During the acute period, excessive physical activity is excluded, but instead of long-term bed rest, such patients are shown an early return to the usual level of activity in order to prevent the formation of chronic pain syndrome. Strict immobilization is recommended for the first three days. For acute pain in the lower back, a fixation belt is used; for pain in the neck, a cervical collar is used. However, long-term fixation of the cervical or lumbar spine is not recommended, except in selected cases, such as vertebral fracture or the presence of lumbar spondylolisthesis.

As the pain syndrome regresses, patients are prescribed physiotherapeutic procedures: ultrasound, magnetic therapy, electrical stimulation, reflexology, exercise therapy and massage are recommended, and manual therapy is performed according to indications.
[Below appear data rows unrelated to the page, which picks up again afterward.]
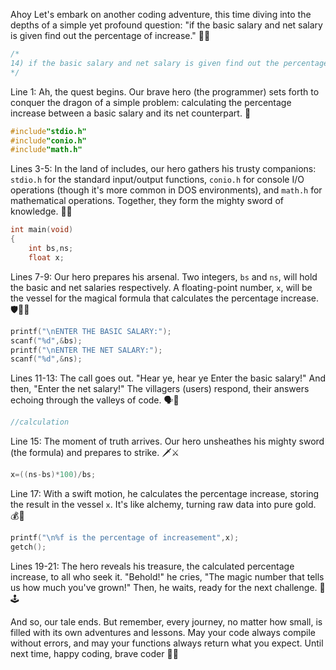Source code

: Ahoy Let's embark on another coding adventure, this time diving into the depths of a simple yet profound question: "if the basic salary and net salary is given find out the percentage of increase." 🏴‍☠️

```c
/*
14) if the basic salary and net salary is given find out the percentage of increasement.
*/
```

Line 1: Ah, the quest begins. Our brave hero (the programmer) sets forth to conquer the dragon of a simple problem: calculating the percentage increase between a basic salary and its net counterpart. 🐉

```c
#include"stdio.h"
#include"conio.h"
#include"math.h"
```

Lines 3-5: In the land of includes, our hero gathers his trusty companions: `stdio.h` for the standard input/output functions, `conio.h` for console I/O operations (though it's more common in DOS environments), and `math.h` for mathematical operations. Together, they form the mighty sword of knowledge. 📖✨

```c
int main(void)
{
    int bs,ns;
    float x;
```

Lines 7-9: Our hero prepares his arsenal. Two integers, `bs` and `ns`, will hold the basic and net salaries respectively. A floating-point number, `x`, will be the vessel for the magical formula that calculates the percentage increase. 🛡️🧙‍♂️

```c
printf("\nENTER THE BASIC SALARY:");
scanf("%d",&bs);
printf("\nENTER THE NET SALARY:");
scanf("%d",&ns);
```

Lines 11-13: The call goes out. "Hear ye, hear ye Enter the basic salary!" And then, "Enter the net salary!" The villagers (users) respond, their answers echoing through the valleys of code. 🗣️👥

```c
//calculation
```

Line 15: The moment of truth arrives. Our hero unsheathes his mighty sword (the formula) and prepares to strike. 🗡️⚔️

```c
x=((ns-bs)*100)/bs;
```

Line 17: With a swift motion, he calculates the percentage increase, storing the result in the vessel `x`. It's like alchemy, turning raw data into pure gold. 💰🌈

```c
printf("\n%f is the percentage of increasement",x);
getch();
```

Lines 19-21: The hero reveals his treasure, the calculated percentage increase, to all who seek it. "Behold!" he cries, "The magic number that tells us how much you've grown!" Then, he waits, ready for the next challenge. 🎯🕹️

And so, our tale ends. But remember, every journey, no matter how small, is filled with its own adventures and lessons. May your code always compile without errors, and may your functions always return what you expect. Until next time, happy coding, brave coder 🚀👩‍
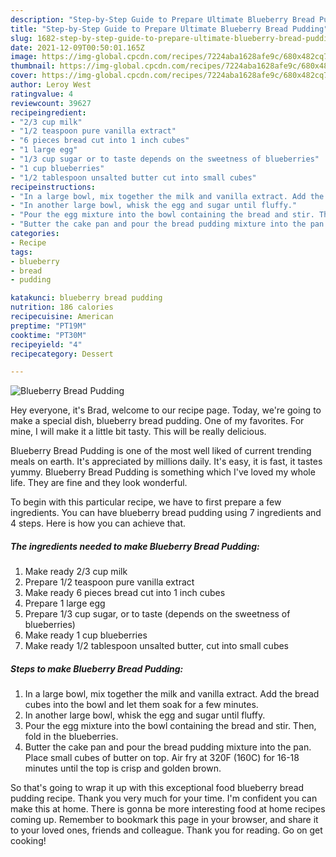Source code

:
 ```yaml
---
description: "Step-by-Step Guide to Prepare Ultimate Blueberry Bread Pudding"
title: "Step-by-Step Guide to Prepare Ultimate Blueberry Bread Pudding"
slug: 1682-step-by-step-guide-to-prepare-ultimate-blueberry-bread-pudding
date: 2021-12-09T00:50:01.165Z
image: https://img-global.cpcdn.com/recipes/7224aba1628afe9c/680x482cq70/blueberry-bread-pudding-recipe-main-photo.jpg
thumbnail: https://img-global.cpcdn.com/recipes/7224aba1628afe9c/680x482cq70/blueberry-bread-pudding-recipe-main-photo.jpg
cover: https://img-global.cpcdn.com/recipes/7224aba1628afe9c/680x482cq70/blueberry-bread-pudding-recipe-main-photo.jpg
author: Leroy West
ratingvalue: 4
reviewcount: 39627
recipeingredient:
- "2/3 cup milk"
- "1/2 teaspoon pure vanilla extract"
- "6 pieces bread cut into 1 inch cubes"
- "1 large egg"
- "1/3 cup sugar or to taste depends on the sweetness of blueberries"
- "1 cup blueberries"
- "1/2 tablespoon unsalted butter cut into small cubes"
recipeinstructions:
- "In a large bowl, mix together the milk and vanilla extract. Add the bread cubes into the bowl and let them soak for a few minutes."
- "In another large bowl, whisk the egg and sugar until fluffy."
- "Pour the egg mixture into the bowl containing the bread and stir. Then, fold in the blueberries."
- "Butter the cake pan and pour the bread pudding mixture into the pan. Place small cubes of butter on top. Air fry at 320F (160C) for 16-18 minutes until the top is crisp and golden brown."
categories:
- Recipe
tags:
- blueberry
- bread
- pudding

katakunci: blueberry bread pudding 
nutrition: 186 calories
recipecuisine: American
preptime: "PT19M"
cooktime: "PT30M"
recipeyield: "4"
recipecategory: Dessert

---
```



![Blueberry Bread Pudding](https://img-global.cpcdn.com/recipes/7224aba1628afe9c/680x482cq70/blueberry-bread-pudding-recipe-main-photo.jpg)

Hey everyone, it's Brad, welcome to our recipe page. Today, we're going to make a special dish, blueberry bread pudding. One of my favorites. For mine, I will make it a little bit tasty. This will be really delicious.

Blueberry Bread Pudding is one of the most well liked of current trending meals on earth. It's appreciated by millions daily. It's easy, it is fast, it tastes yummy. Blueberry Bread Pudding is something which I've loved my whole life. They are fine and they look wonderful.




To begin with this particular recipe, we have to first prepare a few ingredients. You can have blueberry bread pudding using 7 ingredients and 4 steps. Here is how you can achieve that.

<!--inarticleads1-->

##### The ingredients needed to make Blueberry Bread Pudding:

1. Make ready 2/3 cup milk
1. Prepare 1/2 teaspoon pure vanilla extract
1. Make ready 6 pieces bread cut into 1 inch cubes
1. Prepare 1 large egg
1. Prepare 1/3 cup sugar, or to taste (depends on the sweetness of blueberries)
1. Make ready 1 cup blueberries
1. Make ready 1/2 tablespoon unsalted butter, cut into small cubes




<!--inarticleads2-->

##### Steps to make Blueberry Bread Pudding:

1. In a large bowl, mix together the milk and vanilla extract. Add the bread cubes into the bowl and let them soak for a few minutes.
1. In another large bowl, whisk the egg and sugar until fluffy.
1. Pour the egg mixture into the bowl containing the bread and stir. Then, fold in the blueberries.
1. Butter the cake pan and pour the bread pudding mixture into the pan. Place small cubes of butter on top. Air fry at 320F (160C) for 16-18 minutes until the top is crisp and golden brown.




So that's going to wrap it up with this exceptional food blueberry bread pudding recipe. Thank you very much for your time. I'm confident you can make this at home. There is gonna be more interesting food at home recipes coming up. Remember to bookmark this page in your browser, and share it to your loved ones, friends and colleague. Thank you for reading. Go on get cooking!
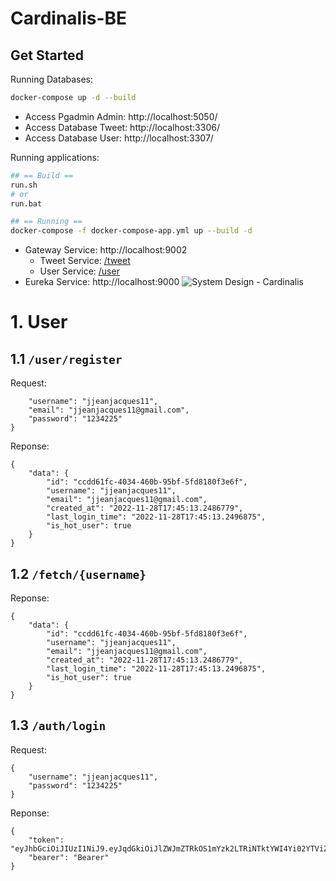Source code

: # Cardinalis-BE
## Get Started

Running Databases:

``` bash
docker-compose up -d --build
```

- Access Pgadmin Admin: http://localhost:5050/
- Access Database Tweet: http://localhost:3306/
- Access Database User: http://localhost:3307/

Running applications:

``` bash
## == Build ==
run.sh 
# or 
run.bat

## == Running ==
docker-compose -f docker-compose-app.yml up --build -d
```

- Gateway Service: http://localhost:9002
  - Tweet Service: [/tweet](http://localhost:9002)
  - User Service: [/user](http://localhost:9002)
- Eureka Service: http://localhost:9000
![System Design - Cardinalis](https://user-images.githubusercontent.com/67695658/204201001-31fae380-3132-4845-9307-07b08d4147d5.png)

# 1. User

## 1.1 ```/user/register```
Request:
```{
    "username": "jjeanjacques11",
    "email": "jjeanjacques11@gmail.com",
    "password": "1234225"
}
```

Reponse: 

```
{
    "data": {
        "id": "ccdd61fc-4034-460b-95bf-5fd8180f3e6f",
        "username": "jjeanjacques11",
        "email": "jjeanjacques11@gmail.com",
        "created_at": "2022-11-28T17:45:13.2486779",
        "last_login_time": "2022-11-28T17:45:13.2496875",
        "is_hot_user": true
    }
}
```
## 1.2 ```/fetch/{username}```

Reponse: 
```
{
    "data": {
        "id": "ccdd61fc-4034-460b-95bf-5fd8180f3e6f",
        "username": "jjeanjacques11",
        "email": "jjeanjacques11@gmail.com",
        "created_at": "2022-11-28T17:45:13.2486779",
        "last_login_time": "2022-11-28T17:45:13.2496875",
        "is_hot_user": true
    }
}
```
## 1.3 ```/auth/login```
Request:
```
{
    "username": "jjeanjacques11",
    "password": "1234225"
}
```
Reponse: 
```
{
    "token": "eyJhbGciOiJIUzI1NiJ9.eyJqdGkiOiJlZWJmZTRkOS1mYzk2LTRiNTktYWI4Yi02YTViZDJjNDJkN2QiLCJpYXQiOjE2Njk2NDYwOTYsImV4cCI6MTY2OTczMjQ5Nn0.s848MeTQqBpdao1PJ4RJXNEUgOjuKhLlPBouX25c_uU",
    "bearer": "Bearer"
}
```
In case of vertebral instability, compression of the spinal column, intervertebral hernia, or neoplasms, the patient may be recommended surgical treatment. The type and extent of surgical intervention are selected individually by the attending physician or a medical council. After the operation, antibacterial and analgesic agents, neurotropic vitamins and other drugs are used, and rehabilitation measures are carried out, including physiotherapeutic techniques, massage, and physical therapy.